Records for this task:
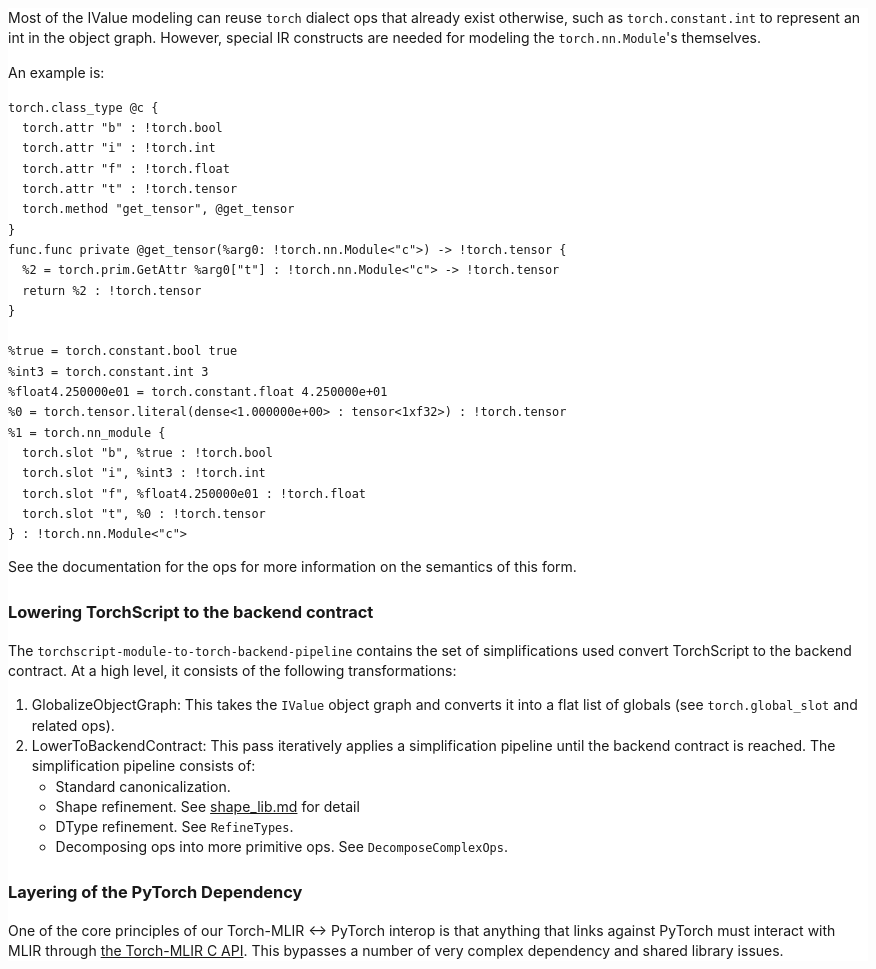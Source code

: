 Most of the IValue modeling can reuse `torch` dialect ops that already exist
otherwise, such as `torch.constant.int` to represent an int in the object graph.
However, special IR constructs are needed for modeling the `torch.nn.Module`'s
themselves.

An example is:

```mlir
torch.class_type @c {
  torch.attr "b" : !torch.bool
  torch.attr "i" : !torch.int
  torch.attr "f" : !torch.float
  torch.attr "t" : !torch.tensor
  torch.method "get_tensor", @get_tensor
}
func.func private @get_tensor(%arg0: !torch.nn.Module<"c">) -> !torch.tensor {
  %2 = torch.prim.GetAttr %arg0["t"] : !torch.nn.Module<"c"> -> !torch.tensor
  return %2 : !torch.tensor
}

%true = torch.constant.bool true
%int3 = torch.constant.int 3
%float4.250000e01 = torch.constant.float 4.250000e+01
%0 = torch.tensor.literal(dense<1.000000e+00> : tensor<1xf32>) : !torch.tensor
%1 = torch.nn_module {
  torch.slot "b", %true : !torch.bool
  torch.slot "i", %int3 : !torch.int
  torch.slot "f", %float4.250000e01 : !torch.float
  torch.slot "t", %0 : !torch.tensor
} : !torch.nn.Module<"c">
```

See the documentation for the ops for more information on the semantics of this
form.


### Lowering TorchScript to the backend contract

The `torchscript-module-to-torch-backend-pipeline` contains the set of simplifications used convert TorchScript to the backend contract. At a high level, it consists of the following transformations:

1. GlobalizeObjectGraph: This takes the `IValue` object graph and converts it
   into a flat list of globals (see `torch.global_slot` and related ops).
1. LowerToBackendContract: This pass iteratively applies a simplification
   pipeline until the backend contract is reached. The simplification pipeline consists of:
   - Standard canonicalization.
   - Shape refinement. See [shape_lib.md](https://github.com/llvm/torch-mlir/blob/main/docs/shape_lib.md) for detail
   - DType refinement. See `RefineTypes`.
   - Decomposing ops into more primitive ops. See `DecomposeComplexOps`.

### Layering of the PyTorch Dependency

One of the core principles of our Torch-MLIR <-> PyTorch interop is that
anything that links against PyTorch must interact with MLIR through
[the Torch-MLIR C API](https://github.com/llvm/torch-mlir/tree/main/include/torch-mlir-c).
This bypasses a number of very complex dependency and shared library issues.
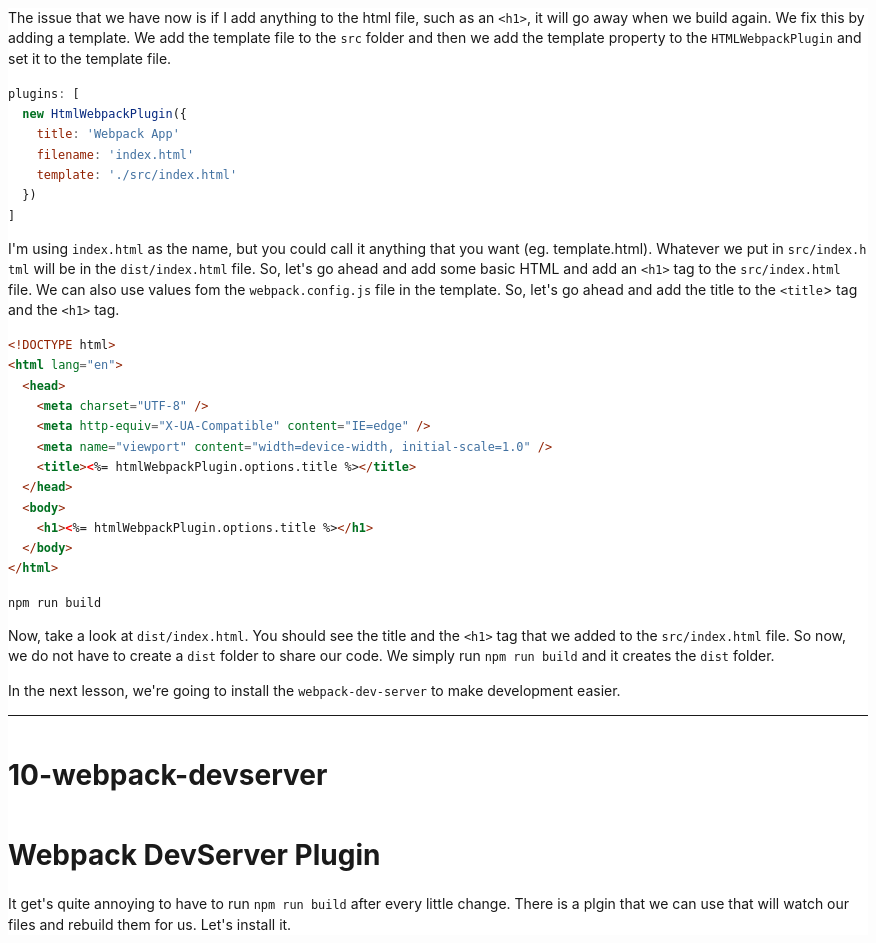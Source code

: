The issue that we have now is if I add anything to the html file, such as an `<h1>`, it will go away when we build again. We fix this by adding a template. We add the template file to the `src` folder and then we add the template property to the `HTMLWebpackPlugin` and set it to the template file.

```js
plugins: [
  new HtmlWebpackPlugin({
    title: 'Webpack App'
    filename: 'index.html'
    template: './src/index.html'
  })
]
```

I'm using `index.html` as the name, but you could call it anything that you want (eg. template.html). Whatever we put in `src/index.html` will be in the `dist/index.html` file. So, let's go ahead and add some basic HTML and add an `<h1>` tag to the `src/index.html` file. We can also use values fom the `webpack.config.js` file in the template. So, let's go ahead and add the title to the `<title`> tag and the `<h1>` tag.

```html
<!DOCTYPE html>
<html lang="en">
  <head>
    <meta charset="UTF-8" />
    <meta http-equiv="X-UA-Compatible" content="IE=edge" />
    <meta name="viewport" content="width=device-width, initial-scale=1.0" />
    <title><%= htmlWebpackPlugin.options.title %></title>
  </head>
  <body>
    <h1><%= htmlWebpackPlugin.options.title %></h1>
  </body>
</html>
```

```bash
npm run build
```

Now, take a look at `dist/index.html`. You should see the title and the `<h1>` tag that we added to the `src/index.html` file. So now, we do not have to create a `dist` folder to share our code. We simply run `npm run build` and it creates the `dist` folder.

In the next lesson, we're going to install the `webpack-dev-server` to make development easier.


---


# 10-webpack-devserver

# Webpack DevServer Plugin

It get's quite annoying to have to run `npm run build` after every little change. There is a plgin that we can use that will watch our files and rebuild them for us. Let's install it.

==

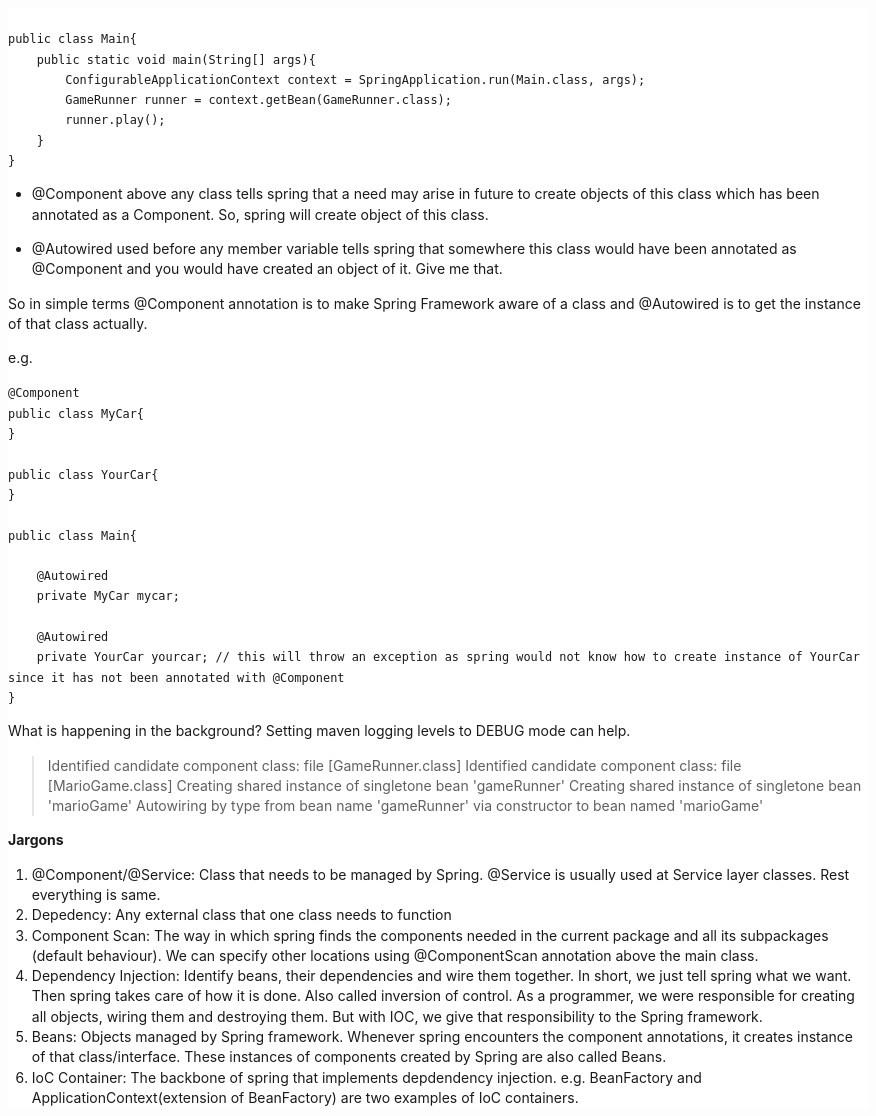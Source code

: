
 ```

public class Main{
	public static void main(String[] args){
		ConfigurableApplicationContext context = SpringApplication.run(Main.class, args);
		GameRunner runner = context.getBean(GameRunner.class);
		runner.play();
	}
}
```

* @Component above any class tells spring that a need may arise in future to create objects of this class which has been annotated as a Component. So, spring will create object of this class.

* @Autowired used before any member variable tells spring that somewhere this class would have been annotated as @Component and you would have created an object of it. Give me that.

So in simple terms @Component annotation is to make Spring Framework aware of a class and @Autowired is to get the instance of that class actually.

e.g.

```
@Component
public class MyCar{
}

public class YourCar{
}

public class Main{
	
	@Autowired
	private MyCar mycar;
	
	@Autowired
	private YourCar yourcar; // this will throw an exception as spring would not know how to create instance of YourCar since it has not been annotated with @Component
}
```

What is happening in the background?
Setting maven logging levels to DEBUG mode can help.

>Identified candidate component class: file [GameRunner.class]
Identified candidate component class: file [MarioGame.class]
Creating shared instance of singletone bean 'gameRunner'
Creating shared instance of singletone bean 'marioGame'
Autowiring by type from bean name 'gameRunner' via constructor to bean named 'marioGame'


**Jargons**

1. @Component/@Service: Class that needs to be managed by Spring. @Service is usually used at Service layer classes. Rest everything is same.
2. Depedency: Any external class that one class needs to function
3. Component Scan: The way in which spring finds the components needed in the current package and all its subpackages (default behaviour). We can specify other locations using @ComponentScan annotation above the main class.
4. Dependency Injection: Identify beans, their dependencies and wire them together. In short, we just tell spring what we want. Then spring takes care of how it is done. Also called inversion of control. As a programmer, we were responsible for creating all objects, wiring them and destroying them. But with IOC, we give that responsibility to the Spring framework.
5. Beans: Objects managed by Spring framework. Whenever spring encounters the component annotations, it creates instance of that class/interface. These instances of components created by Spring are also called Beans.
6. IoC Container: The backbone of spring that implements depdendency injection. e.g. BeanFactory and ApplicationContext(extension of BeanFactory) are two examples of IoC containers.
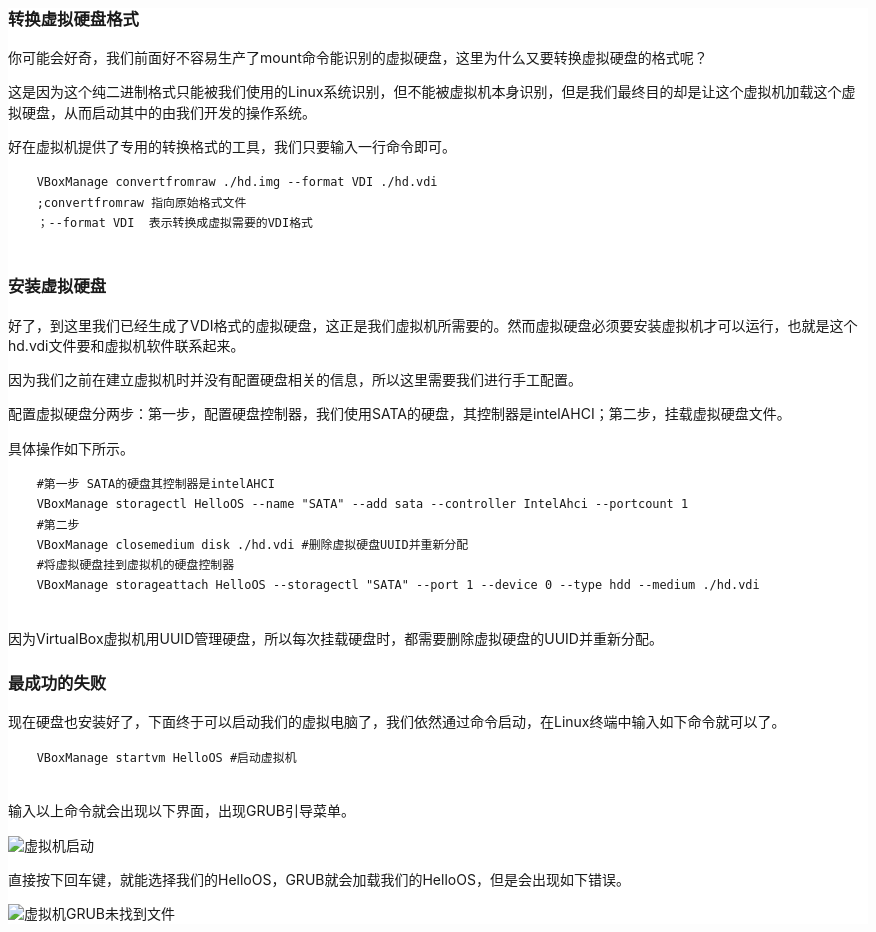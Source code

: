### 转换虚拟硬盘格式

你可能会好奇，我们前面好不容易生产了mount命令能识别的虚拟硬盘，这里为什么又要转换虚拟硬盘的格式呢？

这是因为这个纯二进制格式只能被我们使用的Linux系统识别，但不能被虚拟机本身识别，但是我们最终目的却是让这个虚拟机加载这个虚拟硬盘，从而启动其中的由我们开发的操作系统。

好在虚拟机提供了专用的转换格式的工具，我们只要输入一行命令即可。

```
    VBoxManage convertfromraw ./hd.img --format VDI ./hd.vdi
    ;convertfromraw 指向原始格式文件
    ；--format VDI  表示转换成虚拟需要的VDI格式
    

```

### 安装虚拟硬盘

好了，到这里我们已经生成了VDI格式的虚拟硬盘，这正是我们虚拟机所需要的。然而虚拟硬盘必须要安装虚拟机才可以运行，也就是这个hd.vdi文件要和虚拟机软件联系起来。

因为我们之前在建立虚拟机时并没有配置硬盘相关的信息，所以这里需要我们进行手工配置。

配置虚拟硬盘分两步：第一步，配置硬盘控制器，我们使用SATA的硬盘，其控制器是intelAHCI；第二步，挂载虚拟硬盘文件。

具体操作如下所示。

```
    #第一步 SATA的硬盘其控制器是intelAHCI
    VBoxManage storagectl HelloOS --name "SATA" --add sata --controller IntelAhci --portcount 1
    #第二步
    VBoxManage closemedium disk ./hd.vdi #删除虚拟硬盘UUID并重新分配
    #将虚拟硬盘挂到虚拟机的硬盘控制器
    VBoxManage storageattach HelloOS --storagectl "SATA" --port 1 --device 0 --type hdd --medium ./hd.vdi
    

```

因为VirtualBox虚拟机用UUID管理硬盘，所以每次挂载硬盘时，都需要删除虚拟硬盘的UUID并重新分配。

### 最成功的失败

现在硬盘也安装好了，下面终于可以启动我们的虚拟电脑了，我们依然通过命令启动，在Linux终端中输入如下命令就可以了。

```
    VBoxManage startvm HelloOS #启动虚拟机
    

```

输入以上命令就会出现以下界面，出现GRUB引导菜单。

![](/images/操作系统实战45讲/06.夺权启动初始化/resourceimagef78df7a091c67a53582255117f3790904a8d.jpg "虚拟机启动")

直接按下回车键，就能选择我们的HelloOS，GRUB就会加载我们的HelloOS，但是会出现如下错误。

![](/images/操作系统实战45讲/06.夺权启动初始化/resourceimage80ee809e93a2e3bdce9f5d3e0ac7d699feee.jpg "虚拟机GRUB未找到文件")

Task goal:
Starting at the line with "In the next" and ending at the line with "It get's quite", print each line of the listing above exactly, with no other lines.

Answer box:
In the next lesson, we're going to install the `webpack-dev-server` to make development easier.


---


# 10-webpack-devserver

# Webpack DevServer Plugin

It get's quite annoying to have to run `npm run build` after every little change. There is a plgin that we can use that will watch our files and rebuild them for us. Let's install it.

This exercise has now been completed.